**About this task:** Return, exactly and in full, the lines of the records below starting at the one with "XML/A data sources." and ending at the one with "remove report, etc.", and no other lines.

**Extracted data:**
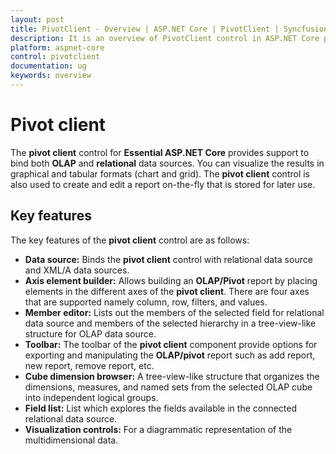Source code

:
 ```yaml
---
layout: post
title: PivotClient - Overview | ASP.NET Core | PivotClient | Syncfusion
description: It is an overview of PivotClient control in ASP.NET Core platform. PivotClient visualizes relational and OLAP data sources in a graphical and tabular formats
platform: aspnet-core
control: pivotclient
documentation: ug
keywords: overview
---
```


# Pivot client

The **pivot client** control for **Essential ASP.NET Core** provides support to bind both **OLAP** and **relational** data sources. You can visualize the results in graphical and tabular formats (chart and grid). The **pivot client** control is also used to create and edit a report on-the-fly that is stored for later use.


## Key features

The key features of the **pivot client** control are as follows:

* **Data source:** Binds the **pivot client** control with relational data source and XML/A data sources.
* **Axis element builder:** Allows building an **OLAP/Pivot** report by placing elements in the different axes of the **pivot client**. There are four axes that are supported namely column, row, filters, and values.
* **Member editor:** Lists out the members of the selected field for relational data source and members of the selected hierarchy in a tree-view-like structure for OLAP data source.
* **Toolbar:** The toolbar of the **pivot client** component provide options for exporting and manipulating the **OLAP/pivot** report such as add report, new report, remove report, etc.
* **Cube dimension browser:** A tree-view-like structure that organizes the dimensions, measures, and named sets from the selected OLAP cube into independent logical groups.
* **Field list:** List which explores the fields available in the connected relational data source.
* **Visualization controls:** For a diagrammatic representation of the multidimensional data.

**Exercise output:**
* **Data source:** Binds the **pivot client** control with relational data source and XML/A data sources.
* **Axis element builder:** Allows building an **OLAP/Pivot** report by placing elements in the different axes of the **pivot client**. There are four axes that are supported namely column, row, filters, and values.
* **Member editor:** Lists out the members of the selected field for relational data source and members of the selected hierarchy in a tree-view-like structure for OLAP data source.
* **Toolbar:** The toolbar of the **pivot client** component provide options for exporting and manipulating the **OLAP/pivot** report such as add report, new report, remove report, etc.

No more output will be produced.